Even before school started, my boss made it very clear: „The Oh my poor child doesn’t exist in Japan. Kids have to work hard and achieve good results from a very young age.“
This is only my second week of teaching at a primary school in Japan. (It’s not a Japanese but an international school. Which might entail the even more ambitious parents, now that I think about it.)
Maybe I’m not entitled to write about this subject just yet. But then again, maybe I am. I’ve trained hard for my qualification in this profession and know a thing or two about child development. Also, I was a child once.
This is only a snapshot of my current impressions. But maybe they can be more of an insight than the horrific statistics that are available on the internet. Like the one I just read about the numbers of teenagers committing suicide in Japan skyrocketing when or even before the new school year starts.
There is a boy in my year two class. His smile opens up my heart. He is so good-tempered and always, always (always!) follows instructions immediately, without ever complaining. He works thoroughly and fast at the same time and when he’s done with all the work I gave the class to do, he comes up to me and asks for more work. A kid who asks for more work? He sure must love school, right? That’s what I thought. Until I read what he wrote in an assignment yesterday. I asked the kids to write a little bit about themselves by finishing the sentences: “I like…“ and “I really don’t like…“ This boy’s “I really don’t like“ went like this: “I really don’t like school. I have to work so hard and I just don’t like it.“ He is seven years old.
There is a girl in my class who doesn’t speak the language well that is spoken in our school (which isn’t English. That she speaks fluently.) She also doesn’t speak Japanese because she wasn’t born in Japan. To put it in a nutshell: It’s hard for her to keep up. Or to understand the most basic instructions. She tries so hard though. She works like a machine during my lessons and gets a lot done. To her parents, this is not enough though. Today in the late afternoon I was in my classroom, preparing the first parents’ evening, when she suddenly popped in. “I forgot something“, she said. Turns out that what she forgot was to pack all of her workbooks to do more work at home, even though I hadn’t set any homework. Why? “Because my mum told me to do more work.“ Yes, after a long day at an all-day school, her parents ask her to continue to work at home. Ask her? Make her seems more like it.
What I’m describing here holds true for a lot of kids in my class.
At the parents’ evening later that day, I address the issue. I tell the parents how hard the kids work at this school and that they need time to wind down and relax, or to be physically active, or to meet friends. Or to just hang out in front of the TV. (I didn’t say the last one. I should have.) Some parents reject my concept and let me know. They are so worried about their child falling behind and not meeting the expectations of the school. Being a failure in life at the age of seven.
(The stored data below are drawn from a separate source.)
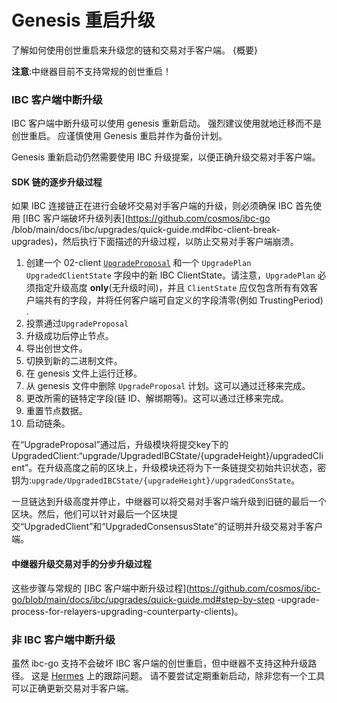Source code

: # Genesis 重启升级

了解如何使用创世重启来升级您的链和交易对手客户端。 {概要}

**注意**:中继器目前不支持常规的创世重启！

### IBC 客户端中断升级

IBC 客户端中断升级可以使用 genesis 重新启动。
强烈建议使用就地迁移而不是创世重启。
应谨慎使用 Genesis 重启并作为备份计划。

Genesis 重新启动仍然需要使用 IBC 升级提案，以便正确升级交易对手客户端。

#### SDK 链的逐步升级过程

如果 IBC 连接链正在进行会破坏交易对手客户端的升级，则必须确保 IBC 首先使用 [IBC 客户端破坏升级列表](https://github.com/cosmos/ibc-go /blob/main/docs/ibc/upgrades/quick-guide.md#ibc-client-break-upgrades)，然后执行下面描述的升级过程，以防止交易对手客户端崩溃。

1. 创建一个 02-client [`UpgradeProposal`](https://github.com/cosmos/ibc-go/blob/main/docs/ibc/proto-docs.md#upgradeproposal) 和一个 `UpgradePlan` `UpgradedClientState` 字段中的新 IBC ClientState。请注意，`UpgradePlan` 必须指定升级高度 **only**(无升级时间)，并且 `ClientState` 应仅包含所有有效客户端共有的字段，并将任何客户端可自定义的字段清零(例如 TrustingPeriod) .
2. 投票通过`UpgradeProposal`
3. 升级成功后停止节点。
4. 导出创世文件。
5. 切换到新的二进制文件。
6. 在 genesis 文件上运行迁移。
7. 从 genesis 文件中删除 `UpgradeProposal` 计划。这可以通过迁移来完成。
8. 更改所需的链特定字段(链 ID、解绑期等)。这可以通过迁移来完成。
8. 重置节点数据。
9. 启动链条。

在“UpgradeProposal”通过后，升级模块将提交key下的UpgradedClient:“upgrade/UpgradedIBCState/{upgradeHeight}/upgradedClient”。在升级高度之前的区块上，升级模块还将为下一条链提交初始共识状态，密钥为:`upgrade/UpgradedIBCState/{upgradeHeight}/upgradedConsState`。

一旦链达到升级高度并停止，中继器可以将交易对手客户端升级到旧链的最后一个区块。然后，他们可以针对最后一个区块提交“UpgradedClient”和“UpgradedConsensusState”的证明并升级交易对手客户端。

#### 中继器升级交易对手的分步升级过程

这些步骤与常规的 [IBC 客户端中断升级过程](https://github.com/cosmos/ibc-go/blob/main/docs/ibc/upgrades/quick-guide.md#step-by-step -upgrade-process-for-relayers-upgrading-counterparty-clients)。

### 非 IBC 客户端中断升级

虽然 ibc-go 支持不会破坏 IBC 客户端的创世重启，但中继器不支持这种升级路径。
这是 [Hermes](https://github.com/informalsystems/ibc-rs/issues/1152) 上的跟踪问题。
请不要尝试定期重新启动，除非您有一个工具可以正确更新交易对手客户端。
You think those parents are heartless and don’t love their children? Wrong. I believe they love them very much. They only want the best for them. They want them to have a future and to be able to provide for themselves one day. In a good job that makes money from which they can make a decent living. Who doesn’t want that for their children?
I’m questioning the methods though. And I’m questioning myself for playing my part in this system. For possibly being a factor that pushes the statistics mentioned above. Tomorrow, I want to go to school and abandon all the lesson plans and just do something fun and relaxing with he kids. Hey, maybe I will.